The train crossing near my home became a mourning place during the last six months, as four local teens chose to end their lives on separate occasions. The first one, in May, devastated me so much that my blog "Stop, Look, and Listen" was dedicated to the subject of reaching out to others and trying to find a place where we are needed in the world. Movies like Patch Adams come to mind, a story based on the true life devastation of someone who eventually found himself through giving to others. I am one of those who found herself through reaching out to resources around me; it wasn't easy, especially when I experienced personal crises and sometimes found it hard to just get out of bed. Service is not a cure-all, fix-all, but it can help, as we strive to connect with others--especially when things are bad.

In response to the tragedies at the train crossing, a group of dedicated parents and community members formed a group called "Track Watch," to keep a constant eye on the crossing and let the students know there are caring adults who want to make sure more teens won't succumb to this violent end. I spoke with one of the parents recently, as she sat bundled up in her fleece jacket and ear muffs, a lawn chair nearby. Her husband drove up with hot cocoa. She had signed up to volunteer because she knew one of the students who had passed away, and she just wanted to do something to show she cared. Other parents joined the ranks for similar reasons; they felt a connection to the lives of these young people and wanted to make a difference in the outcome of the tragedies. With the round-the-clock vigil since the last suicide, I felt a sense of care and warmth every time I crossed those tracks in my car or on my bike.
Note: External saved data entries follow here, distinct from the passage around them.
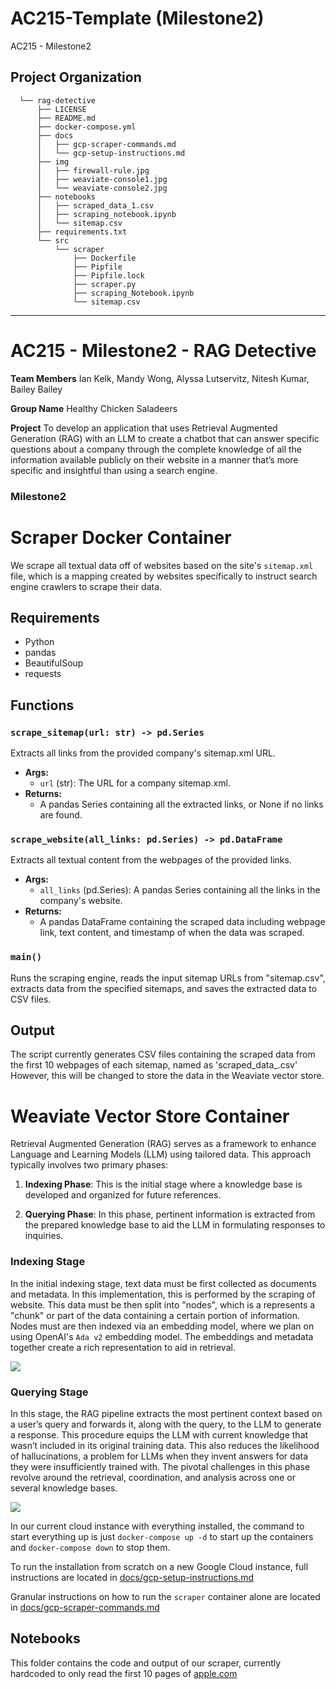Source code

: AC215-Template (Milestone2)
==============================

AC215 - Milestone2

Project Organization
------------
      └── rag-detective
          ├── LICENSE
          ├── README.md
          ├── docker-compose.yml
          ├── docs
          │   ├── gcp-scraper-commands.md
          │   └── gcp-setup-instructions.md
          ├── img
          │   ├── firewall-rule.jpg
          │   ├── weaviate-console1.jpg
          │   └── weaviate-console2.jpg
          ├── notebooks
          │   ├── scraped_data_1.csv
          │   ├── scraping_notebook.ipynb
          │   └── sitemap.csv
          ├── requirements.txt
          └── src
              └── scraper
                  ├── Dockerfile
                  ├── Pipfile
                  ├── Pipfile.lock
                  ├── scraper.py
                  ├── scraping_Notebook.ipynb
                  └── sitemap.csv


--------
# AC215 - Milestone2 - RAG Detective

**Team Members**
Ian Kelk, Mandy Wong, Alyssa Lutservitz, Nitesh Kumar, Bailey Bailey

**Group Name**
Healthy Chicken Saladeers

**Project**
To develop an application that uses Retrieval Augmented Generation (RAG) with an LLM to create a chatbot that can answer specific questions about a company through the complete knowledge of all the information available publicly on their website in a manner that’s more specific and insightful than using a search engine.

### Milestone2 ###

# Scraper Docker Container

We scrape all textual data off of websites based on the site's `sitemap.xml` file, which is a mapping created by websites specifically to instruct search engine crawlers to scrape their data.

## Requirements
- Python
- pandas
- BeautifulSoup
- requests

## Functions

### `scrape_sitemap(url: str) -> pd.Series`
Extracts all links from the provided company's sitemap.xml URL.
- **Args:**
  - `url` (str): The URL for a company sitemap.xml.
- **Returns:**
  - A pandas Series containing all the extracted links, or None if no links are found.

### `scrape_website(all_links: pd.Series) -> pd.DataFrame`
Extracts all textual content from the webpages of the provided links.
- **Args:**
  - `all_links` (pd.Series): A pandas Series containing all the links in the company's website.
- **Returns:**
  - A pandas DataFrame containing the scraped data including webpage link, text content, and timestamp of when the data was scraped.

### `main()`
Runs the scraping engine, reads the input sitemap URLs from "sitemap.csv", extracts data from the specified sitemaps, and saves the extracted data to CSV files.

## Output

The script currently generates CSV files containing the scraped data from the first 10 webpages of each sitemap, named as 'scraped_data_<index>.csv' However, this will be changed to store the data in the Weaviate vector store.

# Weaviate Vector Store Container

Retrieval Augmented Generation (RAG) serves as a framework to enhance Language and Learning Models (LLM) using tailored data. This approach typically involves two primary phases:

1. **Indexing Phase**: This is the initial stage where a knowledge base is developed and organized for future references.

2. **Querying Phase**: In this phase, pertinent information is extracted from the prepared knowledge base to aid the LLM in formulating responses to inquiries.

### Indexing Stage

In the initial indexing stage, text data must be first collected as documents and metadata. In this implementation, this is performed by the scraping of website. This data must be then split into "nodes", which is a represents a "chunk" or part of the data containing a certain portion of information. Nodes must are then indexed via an embedding model, where we plan on using OpenAI's `Ada v2` embedding model. The embeddings and metadata together create a rich representation to aid in retrieval.

![](../img/indexing.png)

### Querying Stage
In this stage, the RAG pipeline extracts the most pertinent context based on a user’s query and forwards it, along with the query, to the LLM to generate a response. This procedure equips the LLM with current knowledge that wasn’t included in its original training data. This also reduces the likelihood of hallucinations, a problem for LLMs when they invent answers for data they were insufficiently trained with. The pivotal challenges in this phase revolve around the retrieval, coordination, and analysis across one or several knowledge bases.

![](../img/querying.png)

In our current cloud instance with everything installed, the command to start everything up is just `docker-compose up -d` to start up the containers and `docker-compose down` to stop them.

To run the installation from scratch on a new Google Cloud instance, full instructions are located in [docs/gcp-setup-instructions.md](./docs/gcp-setup-instructions.md)

Granular instructions on how to run the `scraper` container alone are located in [docs/gcp-scraper-commands.md](./docs/gcp-scraper-commands.md)

## Notebooks

This folder contains the code and output of our scraper, currently hardcoded to only read the first 10 pages of [apple.com](https://apple.com)

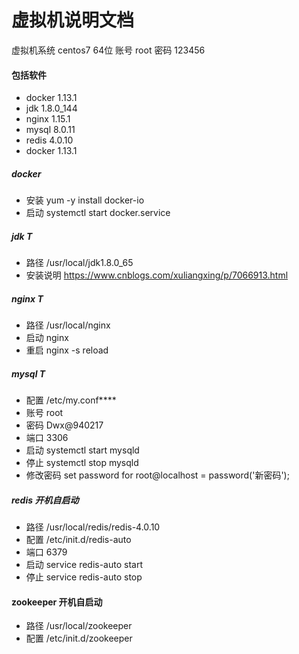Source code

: # 虚拟机说明文档
虚拟机系统 centos7 64位
账号 root
密码 123456
#### 包括软件
* docker 1.13.1
* jdk 1.8.0_144
* nginx 1.15.1
* mysql 8.0.11
* redis 4.0.10
* docker 1.13.1

##### docker
* 安装 yum -y install docker-io
* 启动 systemctl start docker.service

##### jdk T
* 路径 /usr/local/jdk1.8.0_65
* 安装说明  https://www.cnblogs.com/xuliangxing/p/7066913.html

##### nginx T
* 路径 /usr/local/nginx
* 启动 nginx
* 重启 nginx -s reload

##### mysql T
* 配置 /etc/my.conf****
* 账号 root
* 密码 Dwx@940217
* 端口 3306
* 启动 systemctl start mysqld
* 停止 systemctl stop mysqld
* 修改密码 set password for root@localhost = password('新密码');  

##### redis 开机自启动
* 路径 /usr/local/redis/redis-4.0.10
* 配置 /etc/init.d/redis-auto
* 端口 6379
* 启动 service redis-auto start
* 停止 service redis-auto stop

#### zookeeper 开机自启动
* 路径 /usr/local/zookeeper
* 配置 /etc/init.d/zookeeper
The Palo Alto Police Department has now placed private security patrols at the crossing, but I miss the sweet feelings of concern I perceived from the volunteer parents who came to stand vigil night and day for over a month. Palo Alto Track Watch is still working with area professionals and agencies, with an emphasis on gathering resources and information where high school students and their families can go for help. The volunteer focus has changed slightly, leaving observation of the crossing to the paid security guards, but the mission has not: saving lives by vigilance.